Task statement
Word for word, transcribe the material below from its first line to the line with "#### 7. SidePanel.tsx", both included.

Stored data

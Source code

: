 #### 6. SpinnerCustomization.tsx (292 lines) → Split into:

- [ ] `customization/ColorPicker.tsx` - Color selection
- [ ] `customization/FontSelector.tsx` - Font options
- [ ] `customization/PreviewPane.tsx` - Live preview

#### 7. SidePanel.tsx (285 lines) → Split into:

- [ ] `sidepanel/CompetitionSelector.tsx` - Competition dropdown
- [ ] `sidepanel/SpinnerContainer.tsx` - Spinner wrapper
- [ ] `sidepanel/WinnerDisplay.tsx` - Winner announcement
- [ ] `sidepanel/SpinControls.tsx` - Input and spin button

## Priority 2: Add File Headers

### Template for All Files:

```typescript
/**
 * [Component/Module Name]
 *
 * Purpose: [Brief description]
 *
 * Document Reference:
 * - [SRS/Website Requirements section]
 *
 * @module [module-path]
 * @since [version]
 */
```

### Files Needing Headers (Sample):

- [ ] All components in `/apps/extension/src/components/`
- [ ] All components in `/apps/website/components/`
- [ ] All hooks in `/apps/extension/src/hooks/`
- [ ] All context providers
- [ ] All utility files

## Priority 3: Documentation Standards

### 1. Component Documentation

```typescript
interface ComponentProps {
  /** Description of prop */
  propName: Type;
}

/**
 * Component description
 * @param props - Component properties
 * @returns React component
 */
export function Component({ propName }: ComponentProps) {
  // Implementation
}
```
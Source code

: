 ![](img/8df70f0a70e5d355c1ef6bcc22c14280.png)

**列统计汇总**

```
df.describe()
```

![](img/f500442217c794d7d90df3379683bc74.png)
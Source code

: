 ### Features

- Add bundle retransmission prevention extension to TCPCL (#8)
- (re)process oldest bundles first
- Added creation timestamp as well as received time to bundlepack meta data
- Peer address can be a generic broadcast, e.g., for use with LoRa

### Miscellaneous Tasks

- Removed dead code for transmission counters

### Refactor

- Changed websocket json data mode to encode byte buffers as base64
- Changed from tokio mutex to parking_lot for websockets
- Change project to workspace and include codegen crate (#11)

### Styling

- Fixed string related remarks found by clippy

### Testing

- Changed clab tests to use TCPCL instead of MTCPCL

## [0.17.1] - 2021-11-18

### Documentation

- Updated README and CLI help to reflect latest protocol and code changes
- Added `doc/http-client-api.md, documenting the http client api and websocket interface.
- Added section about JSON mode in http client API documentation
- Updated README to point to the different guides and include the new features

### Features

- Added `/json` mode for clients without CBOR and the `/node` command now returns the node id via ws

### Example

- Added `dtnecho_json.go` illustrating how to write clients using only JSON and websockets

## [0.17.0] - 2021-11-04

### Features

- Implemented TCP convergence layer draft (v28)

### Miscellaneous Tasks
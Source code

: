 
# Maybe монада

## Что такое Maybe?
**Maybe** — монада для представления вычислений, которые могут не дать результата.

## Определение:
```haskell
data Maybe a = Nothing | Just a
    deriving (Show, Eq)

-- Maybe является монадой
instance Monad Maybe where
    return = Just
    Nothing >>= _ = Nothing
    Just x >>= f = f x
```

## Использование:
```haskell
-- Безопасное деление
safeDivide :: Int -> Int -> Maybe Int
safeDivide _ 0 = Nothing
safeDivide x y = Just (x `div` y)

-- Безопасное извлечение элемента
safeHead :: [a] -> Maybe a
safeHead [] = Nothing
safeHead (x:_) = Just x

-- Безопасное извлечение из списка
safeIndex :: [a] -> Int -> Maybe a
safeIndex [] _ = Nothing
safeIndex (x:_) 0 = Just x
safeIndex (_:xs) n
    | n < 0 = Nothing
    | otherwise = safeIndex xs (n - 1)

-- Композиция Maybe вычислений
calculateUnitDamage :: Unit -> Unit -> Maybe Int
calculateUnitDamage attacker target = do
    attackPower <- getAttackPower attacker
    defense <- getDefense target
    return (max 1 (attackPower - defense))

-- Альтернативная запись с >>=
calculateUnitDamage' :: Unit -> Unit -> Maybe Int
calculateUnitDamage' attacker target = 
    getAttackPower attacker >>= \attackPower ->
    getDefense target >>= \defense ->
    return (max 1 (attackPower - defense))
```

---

Task response
Source code

: #### 6. SpinnerCustomization.tsx (292 lines) → Split into:

- [ ] `customization/ColorPicker.tsx` - Color selection
- [ ] `customization/FontSelector.tsx` - Font options
- [ ] `customization/PreviewPane.tsx` - Live preview

#### 7. SidePanel.tsx (285 lines) → Split into:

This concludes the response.